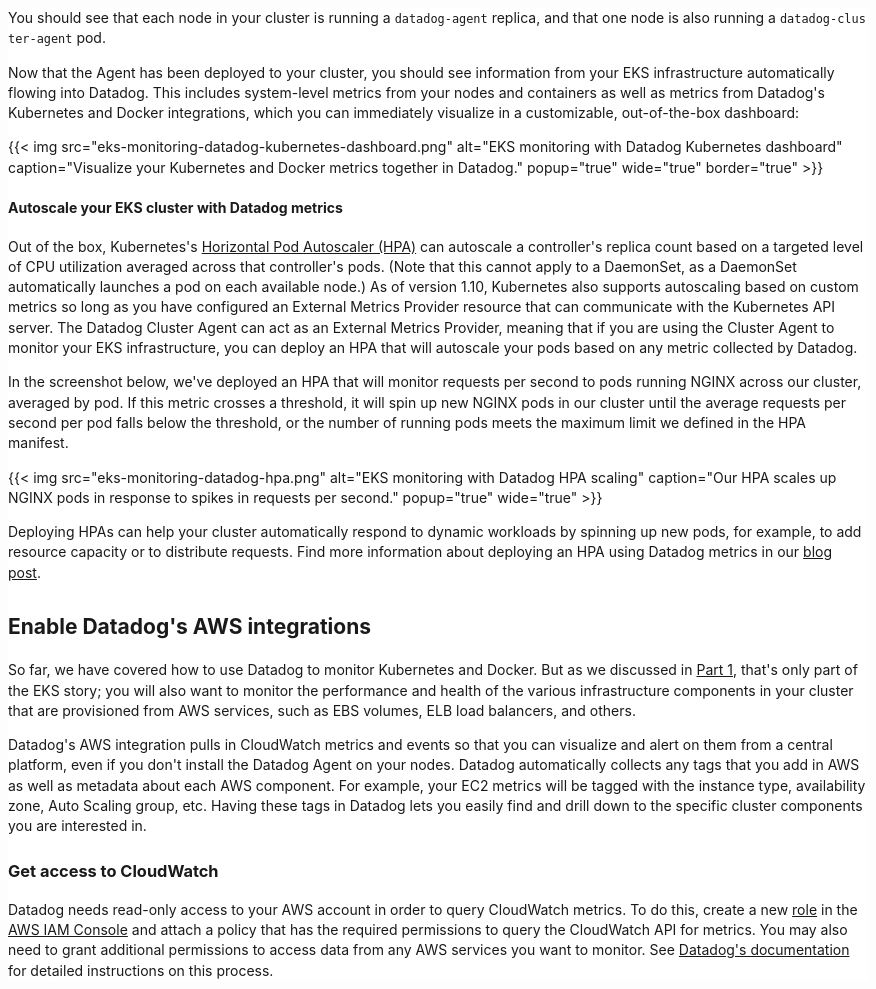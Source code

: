 You should see that each node in your cluster is running a `datadog-agent` replica, and that one node is also running a `datadog-cluster-agent` pod.

Now that the Agent has been deployed to your cluster, you should see information from your EKS infrastructure automatically flowing into Datadog. This includes system-level metrics from your nodes and containers as well as metrics from Datadog's Kubernetes and Docker integrations, which you can immediately visualize in a customizable, out-of-the-box dashboard:

{{< img src="eks-monitoring-datadog-kubernetes-dashboard.png" alt="EKS monitoring with Datadog Kubernetes dashboard" caption="Visualize your Kubernetes and Docker metrics together in Datadog." popup="true" wide="true" border="true" >}}

#### Autoscale your EKS cluster with Datadog metrics

Out of the box, Kubernetes's [Horizontal Pod Autoscaler (HPA)][k8s-hpa] can autoscale a controller's replica count based on a targeted level of CPU utilization averaged across that controller's pods. (Note that this cannot apply to a DaemonSet, as a DaemonSet automatically launches a pod on each available node.) As of version 1.10, Kubernetes also supports autoscaling based on custom metrics so long as you have configured an External Metrics Provider resource that can communicate with the Kubernetes API server. The Datadog Cluster Agent can act as an External Metrics Provider, meaning that if you are using the Cluster Agent to monitor your EKS infrastructure, you can deploy an HPA that will autoscale your pods based on any metric collected by Datadog.

In the screenshot below, we've deployed an HPA that will monitor requests per second to pods running NGINX across our cluster, averaged by pod. If this metric crosses a threshold, it will spin up new NGINX pods in our cluster until the average requests per second per pod falls below the threshold, or the number of running pods meets the maximum limit we defined in the HPA manifest.

{{< img src="eks-monitoring-datadog-hpa.png" alt="EKS monitoring with Datadog HPA scaling" caption="Our HPA scales up NGINX pods in response to spikes in requests per second." popup="true" wide="true" >}}

Deploying HPAs can help your cluster automatically respond to dynamic workloads by spinning up new pods, for example, to add resource capacity or to distribute requests. Find more information about deploying an HPA using Datadog metrics in our [blog post](/blog/autoscale-kubernetes-datadog).

## Enable Datadog's AWS integrations

So far, we have covered how to use Datadog to monitor Kubernetes and Docker. But as we discussed in [Part 1][part-one], that's only part of the EKS story; you will also want to monitor the performance and health of the various infrastructure components in your cluster that are provisioned from AWS services, such as EBS volumes, ELB load balancers, and others.

Datadog's AWS integration pulls in CloudWatch metrics and events so that you can visualize and alert on them from a central platform, even if you don't install the Datadog Agent on your nodes. Datadog automatically collects any tags that you add in AWS as well as metadata about each AWS component. For example, your EC2 metrics will be tagged with the instance type, availability zone, Auto Scaling group, etc. Having these tags in Datadog lets you easily find and drill down to the specific cluster components you are interested in.

### Get access to CloudWatch

Datadog needs read-only access to your AWS account in order to query CloudWatch metrics. To do this, create a new [role][aws-role] in the [AWS IAM Console][aws-iam] and attach a policy that has the required permissions to query the CloudWatch API for metrics. You may also need to grant additional permissions to access data from any AWS services you want to monitor. See [Datadog's documentation][datadog-aws] for detailed instructions on this process.


[part-one]: https://www.datadoghq.com/blog/eks-cluster-metrics
[part-two]: https://www.datadoghq.com/blog/collecting-eks-cluster-metrics
[agent]: https://docs.datadoghq.com/agent/?tab=agentv6
[agent-source]: https://github.com/DataDog/datadog-agent
[auto-docs]: https://docs.datadoghq.com/agent/autodiscovery/?tab=kubernetes
[dd-tags]: https://docs.datadoghq.com/tagging/
[k8s-daemonset]: https://kubernetes.io/docs/concepts/workloads/controllers/daemonset/
[nodeselector]: https://kubernetes.io/docs/concepts/configuration/assign-pod-node/#nodeselector
[cluster-role]: https://kubernetes.io/docs/reference/access-authn-authz/rbac/#role-and-clusterrole
[kube-state-metrics]: https://github.com/kubernetes/kube-state-metrics/tree/master/kubernetes
[k8s-secret]: https://kubernetes.io/docs/concepts/configuration/secret/
[host-map]: https://docs.datadoghq.com/graphing/infrastructure/hostmap/
[docker-image]: https://gallery.ecr.aws/datadog/agent
[dd-k8s]: https://docs.datadoghq.com/integrations/kubernetes/
[dd-docker]: https://docs.datadoghq.com/integrations/docker_daemon/
[log-explorer]: https://app.datadoghq.com/logs
[aws-role]: https://docs.aws.amazon.com/IAM/latest/UserGuide/id_roles.html
[aws-iam]: https://console.aws.amazon.com/iam/home
[datadog-aws]: https://docs.datadoghq.com/integrations/amazon_web_services/#installation
[k8s-hpa]: https://kubernetes.io/docs/tasks/run-application/horizontal-pod-autoscale
[dd-process]: https://docs.datadoghq.com/graphing/infrastructure/process/?tab=kubernetes
[live-processes]: https://app.datadoghq.com/process
[dd-log-integration]: https://docs.datadoghq.com/integrations/#cat-log-collection
[k8s-annotations]: https://kubernetes.io/docs/concepts/overview/working-with-objects/annotations/
[dd-apm]: https://docs.datadoghq.com/tracing/setup
[dogstatsd]: https://docs.datadoghq.com/developers/dogstatsd/
[cm-libraries]: https://docs.datadoghq.com/developers/libraries/#api-and-dogstatsd-client-libraries
[redis-check]: https://docs.datadoghq.com/integrations/redisdb/
[alert-outlier]: https://docs.datadoghq.com/monitors/monitor_types/outlier/
[alert-anomaly]: https://docs.datadoghq.com/monitors/monitor_types/anomaly/
[alert-forecast]: https://docs.datadoghq.com/monitors/monitor_types/forecasts/
[aws-iam-auth]: https://github.com/kubernetes-sigs/aws-iam-authenticator
[service-account]: https://kubernetes.io/docs/tasks/configure-pod-container/configure-service-account/
[cluster-role-binding]: https://kubernetes.io/docs/reference/access-authn-authz/rbac/#rolebinding-and-clusterrolebinding
[dd-agent-manifest]: https://github.com/DataDog/datadog-agent/blob/master/Dockerfiles/manifests/agent.yaml
[dd-api]: https://app.datadoghq.com/account/settings#api
[dd-live-containers]: https://app.datadoghq.com/containers
[k8s-service]: https://kubernetes.io/docs/concepts/services-networking/service/
[temp-variables]: https://docs.datadoghq.com/agent/autodiscovery/?tab=kubernetes#supported-template-variables
[log-integrations]: https://docs.datadoghq.com/integrations/#cat-log-collection
[logs-pipeline]: https://docs.datadoghq.com/logs/processing/pipelines/
[dd-alerts]: https://docs.datadoghq.com/monitors/
[dd-aws-tile]: https://app.datadoghq.com/account/settings#integrations/amazon_web_services
[dca-readme]: https://github.com/DataDog/datadog-agent/blob/master/docs/cluster-agent/README.md
[k8s-deployment-service]: https://kubernetes.io/docs/concepts/services-networking/connect-applications-service/
[integration-tags]: https://docs.datadoghq.com/tagging/assigning_tags/#integration-inheritance
[ec2-tags]: https://docs.aws.amazon.com/AWSEC2/latest/UserGuide/Using_Tags.html
[dd-agent-tagging]: https://github.com/DataDog/datadog-agent/tree/master/Dockerfiles/agent#tagging
[dd-env-variables]: https://docs.datadoghq.com/tagging/assigning_tags/#environment-variables
[docker-redis]: https://hub.docker.com/_/redis/
[k8s-labels]: https://kubernetes.io/docs/concepts/overview/working-with-objects/labels/
[dd-languages]: https://docs.datadoghq.com/tracing/languages/
[k8s-downward]: https://kubernetes.io/docs/tasks/inject-data-application/downward-api-volume-expose-pod-information/#capabilities-of-the-downward-api
[daemonset-docs]: https://docs.datadoghq.com/agent/kubernetes/daemonset_setup/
=-=-=
TASK DIRECTIONS => Exactly as they appear, print the lines of the listing above from its first line through the line that contains "#### Autoscale your", minus the pictures.

EXERCISE ANSWER =>
Source code

: You should see that each node in your cluster is running a `datadog-agent` replica, and that one node is also running a `datadog-cluster-agent` pod.

Now that the Agent has been deployed to your cluster, you should see information from your EKS infrastructure automatically flowing into Datadog. This includes system-level metrics from your nodes and containers as well as metrics from Datadog's Kubernetes and Docker integrations, which you can immediately visualize in a customizable, out-of-the-box dashboard:

{{< img src="eks-monitoring-datadog-kubernetes-dashboard.png" alt="EKS monitoring with Datadog Kubernetes dashboard" caption="Visualize your Kubernetes and Docker metrics together in Datadog." popup="true" wide="true" border="true" >}}

#### Autoscale your EKS cluster with Datadog metrics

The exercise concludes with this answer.